On Being Unfaithful, In a Way

A Life of Few Possessions

A Life of Few Possessions

I’ve been trying to pare down the amount of stuff I own, and I started the other day to go through my bookshelves, after a lifetime spent accumulating (and accumulating, and accumulating) books. For some reason I started with my poetry essays/textbooks/how-to-teach/interviews/anthologies. I offered several dozen to my daughter-in-law – she took about six. My son didn’t want any.  I made a few stacks to donate to the Seattle Public Library for their bi-annual sale. I made a stack to take to my sister next time I see her. I made a stack to try to sell to Powell’s. All in all, maybe 40 or 50 books. And this is the result of culling just a couple of bookshelves in the dining room – I hadn’t even started with the books in the living room (floor to ceiling) or my study (floor to ceiling) or the basement rec room (floor to ceiling.) The weight of all those books just felt like it was pulling me down.
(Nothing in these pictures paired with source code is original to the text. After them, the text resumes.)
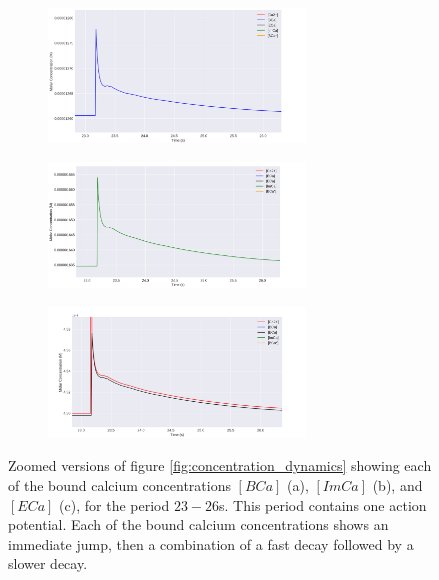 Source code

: \documentclass[a4paper,12pt]{article}
\theoremstyle{definition}
\begin{document}
\begin{figure}[p]
  \begin{subfigure}{\textwidth}
    \centering
    \includegraphics[width=0.75\textwidth]{figures/concentration_dynamics_18_zoomed_BCa.png}
    \caption{}
  \end{subfigure}
  \begin{subfigure}{\textwidth}
    \centering
    \includegraphics[width=0.75\textwidth]{figures/concentration_dynamics_18_zoomed_ImCa.png}
    \caption{}
  \end{subfigure}
  \begin{subfigure}{\textwidth}
    \centering
    \includegraphics[width=0.75\textwidth]{figures/concentration_dynamics_18_zoomed_ECa.png}
    \caption{}
  \end{subfigure}
  \caption{Zoomed versions of figure \ref{fig:concentration_dynamics} showing each of the bound calcium concentrations $[BCa]$ (a), $[ImCa]$ (b), and $[ECa]$ (c), for the period $23 - 26$s. This period contains one action potential. Each of the bound calcium concentrations shows an immediate jump, then a combination of a fast decay followed by a slower decay.}
  \label{fig:concentration_dynamics_zoomed}
\end{figure}
\end{document}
Lightening up was feeling pretty good until we had dinner with a young man – a realtor – who helped my son and his fiancee find their first home (we helped out financially, so we got the steak dinner as a celebratory thank-you.) I asked him about finding me a place like my great-grandmother and grandparents had when I was little – an affordable beach cabin on Puget Sound with a beach full of logs and rocks, though to be perfectly honest I was imagining a place like this:

"El sueno dorado,: as they say in Mexcio - my fantasy.

“El sueno dorado,” as they say in Mexico – my fantasy.
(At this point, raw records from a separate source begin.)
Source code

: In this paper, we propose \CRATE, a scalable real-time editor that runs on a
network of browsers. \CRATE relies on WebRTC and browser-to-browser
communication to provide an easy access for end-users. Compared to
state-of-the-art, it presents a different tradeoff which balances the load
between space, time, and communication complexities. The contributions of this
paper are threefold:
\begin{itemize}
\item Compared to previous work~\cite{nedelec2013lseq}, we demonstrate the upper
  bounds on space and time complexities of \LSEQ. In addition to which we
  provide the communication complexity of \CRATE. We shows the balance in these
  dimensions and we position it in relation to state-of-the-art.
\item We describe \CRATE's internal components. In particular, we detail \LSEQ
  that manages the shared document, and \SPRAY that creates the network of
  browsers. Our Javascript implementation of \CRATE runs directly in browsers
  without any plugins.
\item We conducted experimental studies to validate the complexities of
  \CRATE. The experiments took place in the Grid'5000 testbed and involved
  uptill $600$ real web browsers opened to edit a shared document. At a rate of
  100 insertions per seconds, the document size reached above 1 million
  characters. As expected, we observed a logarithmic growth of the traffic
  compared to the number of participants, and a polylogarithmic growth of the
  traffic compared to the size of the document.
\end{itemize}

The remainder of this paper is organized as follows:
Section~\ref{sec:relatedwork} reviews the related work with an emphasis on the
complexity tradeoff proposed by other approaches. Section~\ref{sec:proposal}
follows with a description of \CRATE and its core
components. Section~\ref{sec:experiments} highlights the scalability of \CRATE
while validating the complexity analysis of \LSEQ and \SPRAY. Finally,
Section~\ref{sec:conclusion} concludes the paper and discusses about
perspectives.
I know that kind of place (built in the 30’s, rustic and charming, pure beach with no bulkhead, direct access to the saltwater, Heaven) just isn’t out there anymore, and even if that sweet young man could find something similar, just about everyone in Western Washington would want to buy it – I’d have to get in line behind Bill Gates.  Then I asked him, to keep the fantasy going, what would be the five best things to do with our home if we ever found that cabin and wanted to sell our little 40’s bungalow in the city. It seemed like a nice little bit of conversation. I thought he would suggest things like clear out the clutter, re-finish the floors, re-do the kitchen cabinets, get stainless steel appliances, etc.  I watch Home and Garden TV, I watch House Hunters, I know that American families want granite counter tops and walk-in closets.  I was interested in what he had to say about our house. He visited several times during the long house hunt.  Here’s the Number One bit of advice he gave me:

“Well, don’t get rid of any of your books. Those books and bookcases will sell your house.”
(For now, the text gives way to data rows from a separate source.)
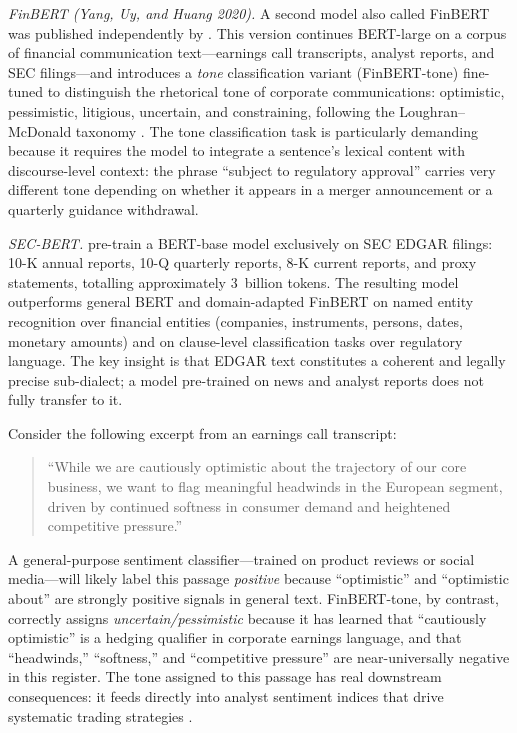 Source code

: \textit{FinBERT (Yang, Uy, and Huang 2020).}  A second model also called
FinBERT \cite{yang2020finbert} was published independently by
\citet{yang2020finbert}.  This version continues BERT-large on a corpus of
financial communication text---earnings call transcripts, analyst reports, and
SEC filings---and introduces a \emph{tone} classification variant
(FinBERT-tone) fine-tuned to distinguish the rhetorical tone of corporate
communications: optimistic, pessimistic, litigious, uncertain, and constraining,
following the Loughran--McDonald taxonomy \cite{loughran2011liability}.  The
tone classification task is particularly demanding because it requires the model
to integrate a sentence's lexical content with discourse-level context: the phrase
``subject to regulatory approval'' carries very different tone depending on whether
it appears in a merger announcement or a quarterly guidance withdrawal.

\textit{SEC-BERT.}  \citet{loukas2022secbert} pre-train a BERT-base model
exclusively on SEC EDGAR filings: 10-K annual reports, 10-Q quarterly reports,
8-K current reports, and proxy statements, totalling approximately 3~billion
tokens.  The resulting model outperforms general BERT and domain-adapted FinBERT
on named entity recognition over financial entities (companies, instruments,
persons, dates, monetary amounts) and on clause-level classification tasks over
regulatory language.  The key insight is that EDGAR text constitutes a coherent
and legally precise sub-dialect; a model pre-trained on news and analyst reports
does not fully transfer to it.

\begin{example}
\label{ex:ch08-finbert-earnings}
Consider the following excerpt from an earnings call transcript:

\begin{quote}
``While we are cautiously optimistic about the trajectory of our core business,
we want to flag meaningful headwinds in the European segment, driven by
continued softness in consumer demand and heightened competitive pressure.''
\end{quote}

A general-purpose sentiment classifier---trained on product reviews or social
media---will likely label this passage \textit{positive} because ``optimistic''
and ``optimistic about'' are strongly positive signals in general text.
FinBERT-tone, by contrast, correctly assigns \textit{uncertain/pessimistic}
because it has learned that ``cautiously optimistic'' is a hedging qualifier
in corporate earnings language, and that ``headwinds,'' ``softness,'' and
``competitive pressure'' are near-universally negative in this register.
The tone assigned to this passage has real downstream consequences: it feeds
directly into analyst sentiment indices that drive systematic trading strategies
\cite{tetlock2007giving}.
\end{example}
So. Back onto the shelf the books go, for the crassest of reasons: they look good. I feel like a woman who has had an affair, ready to abandon the love of my life, my high school sweetheart, for some flim-flam man.  My books know I was unfaithful. Oh, dear. How to win them back?

9 responses to “On Being Unfaithful, In a Way

  1. I relate to this so much and the ending comments were so funny! Thanks for the chuckle! I had no idea, like you, that books would sell a house.

  2. Books are very forgiving…I’m sure they won’t hold it against you:-)

  3. I know the joy of decluttering a household, including books. Your home will be just as sellable with a few less books and perhaps some “objet” on an empty stretch of shelf or even just a glimpse of shelf. It’s a more restful appearance, and your mind will appreciate the simpler look.

  4. Yes, Sarah, restful was the goal! So – more thought obviously required about what kind of noise those books are making.

  5. I really enjoyed this post!

  6. Pingback: Fairy Tales | Books Around The Table

  7. I love this! How does your real estate agent feel about teetering piles of books spread throughout the house like strange stalagmites?

  8. Kate, the realtor seemed blind to the mess!